### REQUIREMENT
Where does the string "reste" appear in the records? Copy every line that contains it.

### PROVIDED RECORDS
- - - - -

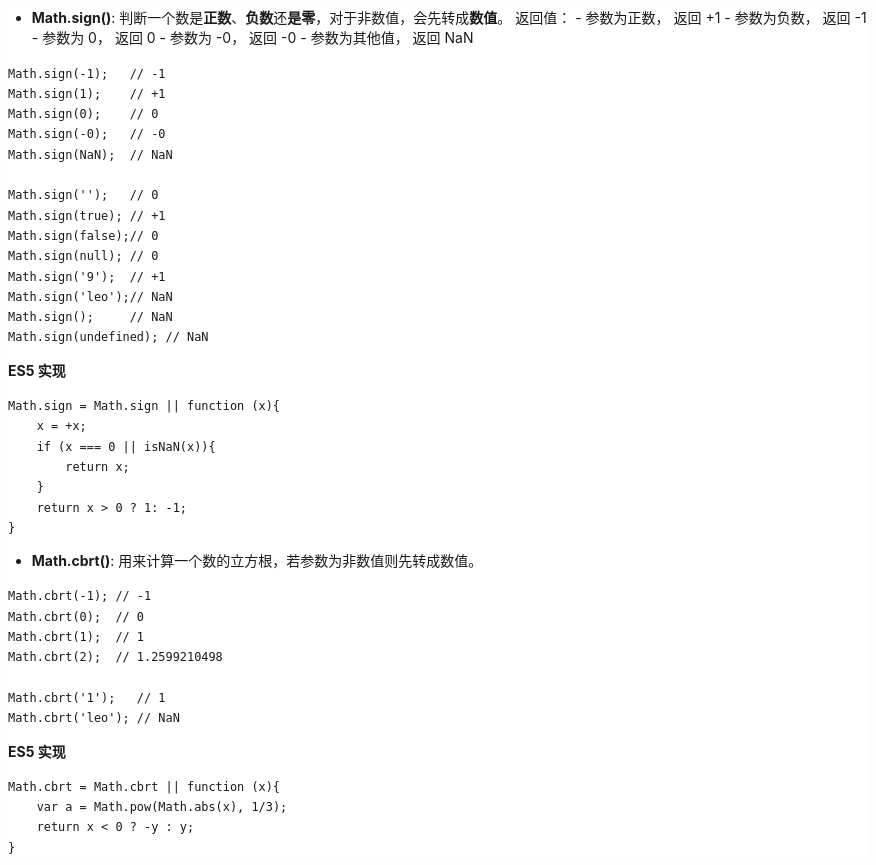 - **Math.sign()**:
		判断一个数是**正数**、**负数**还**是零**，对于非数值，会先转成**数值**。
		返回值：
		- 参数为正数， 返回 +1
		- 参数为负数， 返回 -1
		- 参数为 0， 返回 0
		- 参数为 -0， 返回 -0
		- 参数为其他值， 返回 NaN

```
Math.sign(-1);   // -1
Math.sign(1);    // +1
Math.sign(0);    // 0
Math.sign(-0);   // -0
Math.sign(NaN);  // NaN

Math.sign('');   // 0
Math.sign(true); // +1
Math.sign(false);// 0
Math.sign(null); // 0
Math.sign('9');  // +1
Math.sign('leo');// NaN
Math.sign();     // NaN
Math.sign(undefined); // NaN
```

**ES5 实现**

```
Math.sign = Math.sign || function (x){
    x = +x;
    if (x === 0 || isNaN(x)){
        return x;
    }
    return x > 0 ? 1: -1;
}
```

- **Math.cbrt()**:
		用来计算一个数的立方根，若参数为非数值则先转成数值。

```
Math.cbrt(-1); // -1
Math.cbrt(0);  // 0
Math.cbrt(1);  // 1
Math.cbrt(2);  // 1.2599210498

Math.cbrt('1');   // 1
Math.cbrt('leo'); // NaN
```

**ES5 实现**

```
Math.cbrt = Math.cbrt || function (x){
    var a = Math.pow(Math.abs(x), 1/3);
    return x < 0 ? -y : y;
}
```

- - - - -

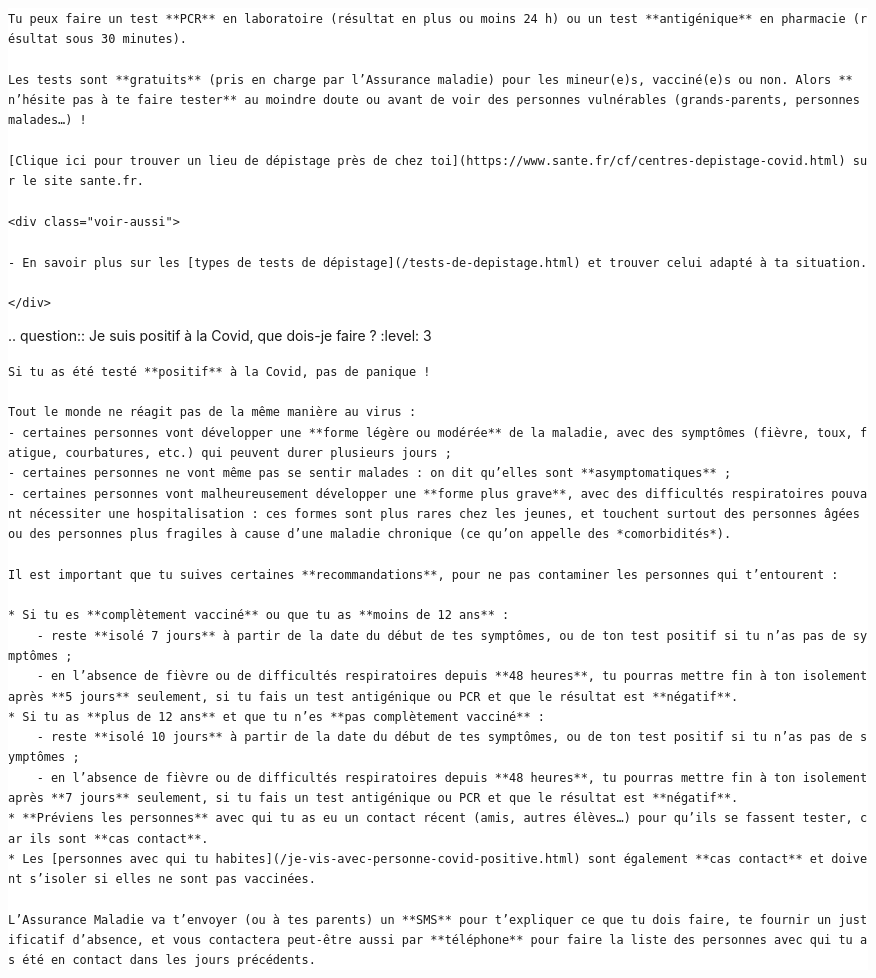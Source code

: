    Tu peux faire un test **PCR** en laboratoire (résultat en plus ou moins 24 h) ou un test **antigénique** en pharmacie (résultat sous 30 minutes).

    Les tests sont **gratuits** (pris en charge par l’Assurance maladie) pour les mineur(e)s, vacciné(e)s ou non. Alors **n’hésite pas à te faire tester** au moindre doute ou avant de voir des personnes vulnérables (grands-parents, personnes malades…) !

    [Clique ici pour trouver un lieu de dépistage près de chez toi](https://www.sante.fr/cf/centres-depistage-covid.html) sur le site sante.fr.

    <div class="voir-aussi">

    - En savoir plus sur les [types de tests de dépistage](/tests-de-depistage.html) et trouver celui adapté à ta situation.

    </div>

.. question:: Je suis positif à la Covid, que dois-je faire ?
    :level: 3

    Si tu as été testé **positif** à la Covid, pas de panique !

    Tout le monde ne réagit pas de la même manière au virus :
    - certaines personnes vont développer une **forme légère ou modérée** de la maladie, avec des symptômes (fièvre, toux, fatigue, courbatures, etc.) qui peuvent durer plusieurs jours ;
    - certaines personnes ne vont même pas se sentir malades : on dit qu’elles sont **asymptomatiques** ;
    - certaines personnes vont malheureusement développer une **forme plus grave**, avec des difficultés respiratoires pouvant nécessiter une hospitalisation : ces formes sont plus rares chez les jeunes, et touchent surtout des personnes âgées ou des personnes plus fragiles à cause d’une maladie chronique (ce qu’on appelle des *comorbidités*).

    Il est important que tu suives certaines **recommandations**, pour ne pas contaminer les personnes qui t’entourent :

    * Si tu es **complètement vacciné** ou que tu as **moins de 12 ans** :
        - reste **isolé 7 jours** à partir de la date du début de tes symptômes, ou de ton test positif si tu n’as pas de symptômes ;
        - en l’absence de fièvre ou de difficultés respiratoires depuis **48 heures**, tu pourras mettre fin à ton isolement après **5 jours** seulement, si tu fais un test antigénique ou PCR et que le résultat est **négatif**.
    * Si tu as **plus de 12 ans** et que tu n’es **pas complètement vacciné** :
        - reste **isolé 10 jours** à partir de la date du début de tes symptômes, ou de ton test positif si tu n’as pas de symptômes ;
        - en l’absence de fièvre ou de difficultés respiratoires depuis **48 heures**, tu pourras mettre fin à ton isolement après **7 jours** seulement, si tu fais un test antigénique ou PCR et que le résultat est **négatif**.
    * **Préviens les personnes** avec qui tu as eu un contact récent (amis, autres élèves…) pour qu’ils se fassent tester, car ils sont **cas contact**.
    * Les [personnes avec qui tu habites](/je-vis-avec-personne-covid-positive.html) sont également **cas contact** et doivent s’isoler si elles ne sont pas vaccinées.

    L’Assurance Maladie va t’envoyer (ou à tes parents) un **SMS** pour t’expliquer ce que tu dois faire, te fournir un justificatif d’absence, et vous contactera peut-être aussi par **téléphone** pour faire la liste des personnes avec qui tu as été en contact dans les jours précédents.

- - - - -

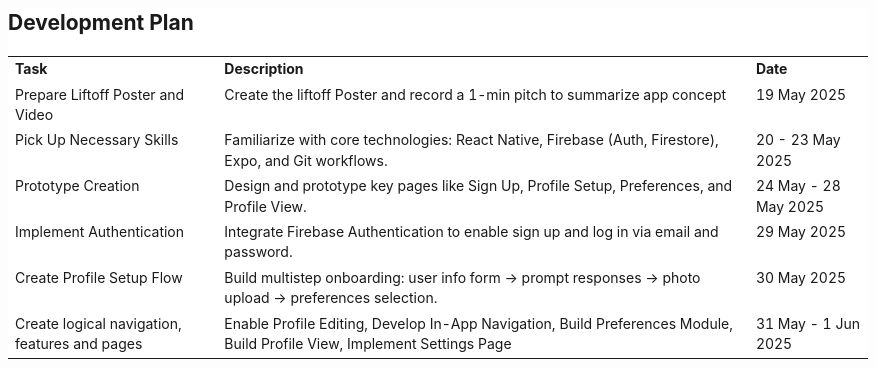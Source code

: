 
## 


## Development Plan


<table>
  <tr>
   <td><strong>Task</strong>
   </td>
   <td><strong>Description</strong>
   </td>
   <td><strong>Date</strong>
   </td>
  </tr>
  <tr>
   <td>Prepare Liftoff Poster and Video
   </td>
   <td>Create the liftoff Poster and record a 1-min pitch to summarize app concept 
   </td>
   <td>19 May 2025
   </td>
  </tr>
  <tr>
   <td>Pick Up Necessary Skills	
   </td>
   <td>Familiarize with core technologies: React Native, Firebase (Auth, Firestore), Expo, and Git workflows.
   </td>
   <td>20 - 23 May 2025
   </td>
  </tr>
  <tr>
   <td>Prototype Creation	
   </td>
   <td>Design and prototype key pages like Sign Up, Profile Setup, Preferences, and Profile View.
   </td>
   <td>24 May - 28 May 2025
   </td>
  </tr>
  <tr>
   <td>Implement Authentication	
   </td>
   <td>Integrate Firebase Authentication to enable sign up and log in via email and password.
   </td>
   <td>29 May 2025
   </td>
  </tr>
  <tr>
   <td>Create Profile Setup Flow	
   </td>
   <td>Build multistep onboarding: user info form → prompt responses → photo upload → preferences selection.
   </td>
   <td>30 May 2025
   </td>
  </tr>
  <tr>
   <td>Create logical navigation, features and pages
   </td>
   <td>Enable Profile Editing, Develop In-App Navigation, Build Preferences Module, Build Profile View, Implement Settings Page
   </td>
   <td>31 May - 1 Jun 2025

- - - - -

### SOLUTION TO THIS PROBLEM
        - reste **isolé 7 jours** à partir de la date du début de tes symptômes, ou de ton test positif si tu n’as pas de symptômes ;
        - reste **isolé 10 jours** à partir de la date du début de tes symptômes, ou de ton test positif si tu n’as pas de symptômes ;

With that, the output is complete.